Anthony brought a bottle of sparkling red from near Réggio Emilia in Italy. I have to say that I am not a great fan of the sparkling wines of Emilia Romagna. In fact, I seldom taste Lambrusco. I find many of them taste like sparkling Kool-Aid!
Anyway, I was willing to try the sparkler. What are friends for? The 2007 Cá de Noci Sottobosco was really good. It was slightly effervescent, with aromas of crushed blackberries and mulberries. Full-bodied and fruity, it was dry and almost tannic in the mouthfeel, with a minerally, walnut husk sort of flavor on the finish. Very cool wine. I gave it 90 points, non-blind.
According to Cá de Noci’s website, the 2007 Sottobosco is made from four local red grape varieties: Lambrusco Grasparossa, Lambrusco di Montericco, Malbo Gentile and Sgavetta. The estate vineyards are all farmed organically. The juice is macerated for about 15 days on the skins. The secondary fermentation (by which the bubbles are produced) takes place in the bottle, and the wine—produced in a dry, frizzante style—is unfiltered.
To get more information about the winemaking, I phoned the enologist, Giovanni Masini.
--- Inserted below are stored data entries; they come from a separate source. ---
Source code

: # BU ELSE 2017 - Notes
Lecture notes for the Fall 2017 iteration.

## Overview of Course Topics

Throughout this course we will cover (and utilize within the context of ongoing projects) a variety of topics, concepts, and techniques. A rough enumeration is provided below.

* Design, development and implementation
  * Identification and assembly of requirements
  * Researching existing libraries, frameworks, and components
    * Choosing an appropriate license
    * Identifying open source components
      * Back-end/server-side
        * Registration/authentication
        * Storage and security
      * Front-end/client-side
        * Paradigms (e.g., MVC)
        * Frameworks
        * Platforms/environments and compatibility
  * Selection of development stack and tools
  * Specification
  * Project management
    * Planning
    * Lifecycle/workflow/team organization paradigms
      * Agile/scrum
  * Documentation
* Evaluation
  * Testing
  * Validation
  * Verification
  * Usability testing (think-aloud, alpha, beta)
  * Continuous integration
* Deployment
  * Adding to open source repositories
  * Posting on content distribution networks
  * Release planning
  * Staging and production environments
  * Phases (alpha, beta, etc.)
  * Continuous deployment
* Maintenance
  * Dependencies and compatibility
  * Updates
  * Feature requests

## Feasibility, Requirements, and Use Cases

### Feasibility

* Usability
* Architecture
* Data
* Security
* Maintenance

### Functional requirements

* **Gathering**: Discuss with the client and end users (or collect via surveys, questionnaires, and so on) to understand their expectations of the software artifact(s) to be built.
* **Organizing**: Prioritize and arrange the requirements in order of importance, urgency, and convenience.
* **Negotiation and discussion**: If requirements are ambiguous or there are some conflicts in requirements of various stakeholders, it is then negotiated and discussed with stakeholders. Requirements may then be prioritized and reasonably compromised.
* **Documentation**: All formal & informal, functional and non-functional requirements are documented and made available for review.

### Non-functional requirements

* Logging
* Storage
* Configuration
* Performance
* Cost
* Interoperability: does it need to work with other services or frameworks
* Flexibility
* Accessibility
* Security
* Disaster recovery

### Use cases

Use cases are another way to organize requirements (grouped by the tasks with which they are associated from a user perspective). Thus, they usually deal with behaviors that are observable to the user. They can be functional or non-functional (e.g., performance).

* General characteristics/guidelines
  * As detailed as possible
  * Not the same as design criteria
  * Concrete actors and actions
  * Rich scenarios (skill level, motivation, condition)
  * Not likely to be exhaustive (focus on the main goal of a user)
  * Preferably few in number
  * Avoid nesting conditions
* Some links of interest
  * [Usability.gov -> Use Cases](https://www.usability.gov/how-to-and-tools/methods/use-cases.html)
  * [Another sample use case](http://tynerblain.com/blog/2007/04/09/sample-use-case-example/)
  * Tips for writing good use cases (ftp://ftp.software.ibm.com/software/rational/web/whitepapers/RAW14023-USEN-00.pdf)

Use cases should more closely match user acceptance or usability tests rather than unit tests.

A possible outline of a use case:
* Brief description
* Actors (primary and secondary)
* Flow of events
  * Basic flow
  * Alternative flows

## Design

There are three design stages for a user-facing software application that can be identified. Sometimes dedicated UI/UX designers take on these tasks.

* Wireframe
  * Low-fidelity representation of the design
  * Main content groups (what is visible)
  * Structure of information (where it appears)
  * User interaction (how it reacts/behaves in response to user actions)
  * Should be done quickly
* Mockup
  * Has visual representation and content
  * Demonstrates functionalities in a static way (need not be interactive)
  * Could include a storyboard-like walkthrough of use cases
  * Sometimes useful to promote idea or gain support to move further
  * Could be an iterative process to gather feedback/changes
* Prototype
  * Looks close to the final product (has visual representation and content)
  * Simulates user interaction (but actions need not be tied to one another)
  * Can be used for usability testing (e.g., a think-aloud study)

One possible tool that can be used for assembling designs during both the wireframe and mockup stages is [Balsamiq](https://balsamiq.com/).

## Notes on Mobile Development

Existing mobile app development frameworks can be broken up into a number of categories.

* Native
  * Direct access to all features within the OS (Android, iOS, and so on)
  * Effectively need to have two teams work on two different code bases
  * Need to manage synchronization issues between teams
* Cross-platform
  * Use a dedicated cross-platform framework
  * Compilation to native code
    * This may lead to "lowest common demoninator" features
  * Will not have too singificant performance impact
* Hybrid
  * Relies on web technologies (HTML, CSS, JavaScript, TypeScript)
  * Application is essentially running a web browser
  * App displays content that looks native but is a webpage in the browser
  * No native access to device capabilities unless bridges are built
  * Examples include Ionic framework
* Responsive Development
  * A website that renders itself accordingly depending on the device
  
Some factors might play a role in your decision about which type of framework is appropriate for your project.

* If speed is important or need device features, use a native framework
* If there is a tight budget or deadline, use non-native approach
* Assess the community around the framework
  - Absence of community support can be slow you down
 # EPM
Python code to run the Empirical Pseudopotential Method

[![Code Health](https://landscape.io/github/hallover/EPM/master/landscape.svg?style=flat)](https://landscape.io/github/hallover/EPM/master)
He said that the wine is actually made in the Lambrusco DOC, but that because they make it in an artisanal way and they re-ferment in the bottle instead of using the bulk charmat method, they don’t put the appellation on the label. “Most Lambruscos are just industrial products,” he said. “We don’t want to be associated with them.”
Anyway, the Sottobosco went so well with the plate of dried meats—including prosciutto di Parma, spicy salami and a smoky speck—we shared. The light bubbles and dry, fresh fruit just cut through the fat, cleaned our palates and made us ready for another bite. It also went well with a plate of creamy mozzarella and bacon. By the time we went next door for a pizza, the wine was already gone.
We tried a glass of a Lambrusco off the list, but it was made more in the slightly cloying, fruity style of the appellation. Cá de Noci’s Sottobosco was a much better wine, more serious in every way. If only it were easier to find. Annual production is around 200 cases, give or take depending on the year, and it sells at retail for about $22.
Mazzini’s closing words made me laugh. “Our Sottobosco is for people who normally don’t like Lambrusco,” he said. I told him that I couldn’t agree more!